WHAT TO DO —
Whenever the string "Secret" turns up in a line of the data below, copy that line.

○ ○ ○ ○ ○

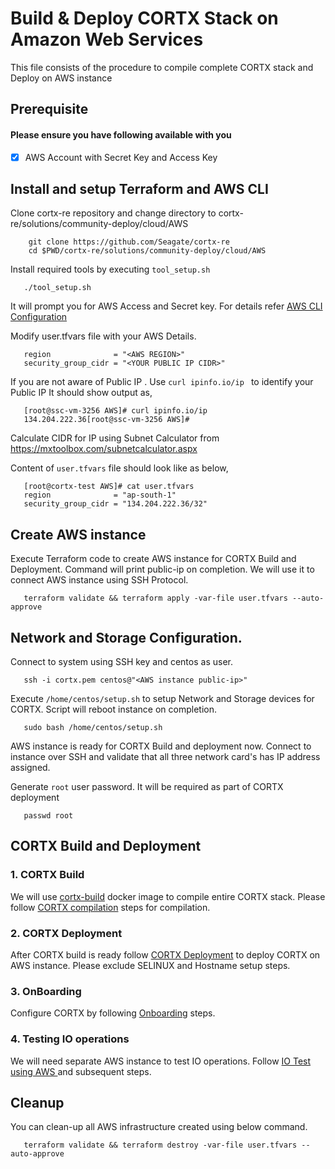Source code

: # Build & Deploy CORTX Stack on Amazon Web Services 

This file consists of the procedure to compile complete CORTX stack and Deploy on AWS instance


## Prerequisite 
#### Please ensure you have following available with you 

 -  [x]  AWS Account with Secret Key and Access Key

## Install and setup Terraform and AWS CLI

   Clone cortx-re repository and change directory to cortx-re/solutions/community-deploy/cloud/AWS
```
    git clone https://github.com/Seagate/cortx-re 
    cd $PWD/cortx-re/solutions/community-deploy/cloud/AWS
```

   Install required tools by executing `tool_setup.sh`
```
   ./tool_setup.sh
```

   It will prompt you for AWS Access and Secret key. For details refer [AWS CLI Configuration](https://docs.aws.amazon.com/cli/latest/userguide/cli-configure-quickstart.html#cli-configure-quickstart-config)

   Modify user.tfvars file with your AWS Details.
```
   region              = "<AWS REGION>"
   security_group_cidr = "<YOUR PUBLIC IP CIDR>"
```  
   If you are not aware of Public IP . Use `curl ipinfo.io/ip `  to identify your Public IP
   It should show output as,
```
   [root@ssc-vm-3256 AWS]# curl ipinfo.io/ip
   134.204.222.36[root@ssc-vm-3256 AWS]#
```
   Calculate CIDR for IP using Subnet Calculator from https://mxtoolbox.com/subnetcalculator.aspx 

   Content of `user.tfvars` file should look like as below,
```
   [root@cortx-test AWS]# cat user.tfvars
   region              = "ap-south-1"
   security_group_cidr = "134.204.222.36/32"
```

## Create AWS instance

   Execute Terraform code to create AWS instance for CORTX Build and Deployment. Command will print public-ip on completion. We will use it to connect AWS instance using SSH Protocol. 
```
   terraform validate && terraform apply -var-file user.tfvars --auto-approve
```
## Network and Storage Configuration.

   Connect to system using SSH key and centos as user.

```
   ssh -i cortx.pem centos@"<AWS instance public-ip>" 
```

   Execute `/home/centos/setup.sh` to setup Network and Storage devices for CORTX. Script will reboot instance on completion. 
```
   sudo bash /home/centos/setup.sh
```
   AWS instance is ready for CORTX Build and deployment now. Connect to instance over SSH and validate that all three network card's has IP address assigned.
   
   Generate `root` user password. It will be required as part of CORTX deployment
   
```
   passwd root
```   

## CORTX Build and Deployment

### 1. CORTX Build

   We will use [cortx-build](https://github.com/Seagate/cortx/pkgs/container/cortx-build) docker image to compile entire CORTX stack. Please follow [CORTX compilation](https://github.com/Seagate/cortx/blob/main/doc/Release_Build_Creation.rst#procedure-for-build-steps) steps for compilation.

### 2. CORTX Deployment

   After CORTX build is ready follow [CORTX Deployment](https://github.com/Seagate/cortx/blob/main/doc/ProvisionReleaseBuild.md) to deploy CORTX on AWS instance. Please exclude SELINUX and Hostname setup steps.

### 3. OnBoarding 

   Configure CORTX by following [Onboarding](https://github.com/Seagate/cortx/blob/main/doc/Preboarding_and_Onboarding.rst) steps.

### 4. Testing IO operations 

   We will need separate AWS instance to test IO operations. Follow [IO Test using AWS ](https://github.com/Seagate/cortx/blob/main/doc/integrations/AWS_EC2.md#step-7-create-another-ec2-instance-to-access-to-act-as-the-s3-client) and subsequent steps. 

## Cleanup 

   You can clean-up all AWS infrastructure created using below command. 
```
   terraform validate && terraform destroy -var-file user.tfvars --auto-approve
```
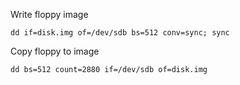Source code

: Write floppy image
```
dd if=disk.img of=/dev/sdb bs=512 conv=sync; sync
```
Copy floppy to image
```
dd bs=512 count=2880 if=/dev/sdb of=disk.img
```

○ ○ ○ ○ ○

FINISHED TASK —
 -  [x]  AWS Account with Secret Key and Access Key
   It will prompt you for AWS Access and Secret key. For details refer [AWS CLI Configuration](https://docs.aws.amazon.com/cli/latest/userguide/cli-configure-quickstart.html#cli-configure-quickstart-config)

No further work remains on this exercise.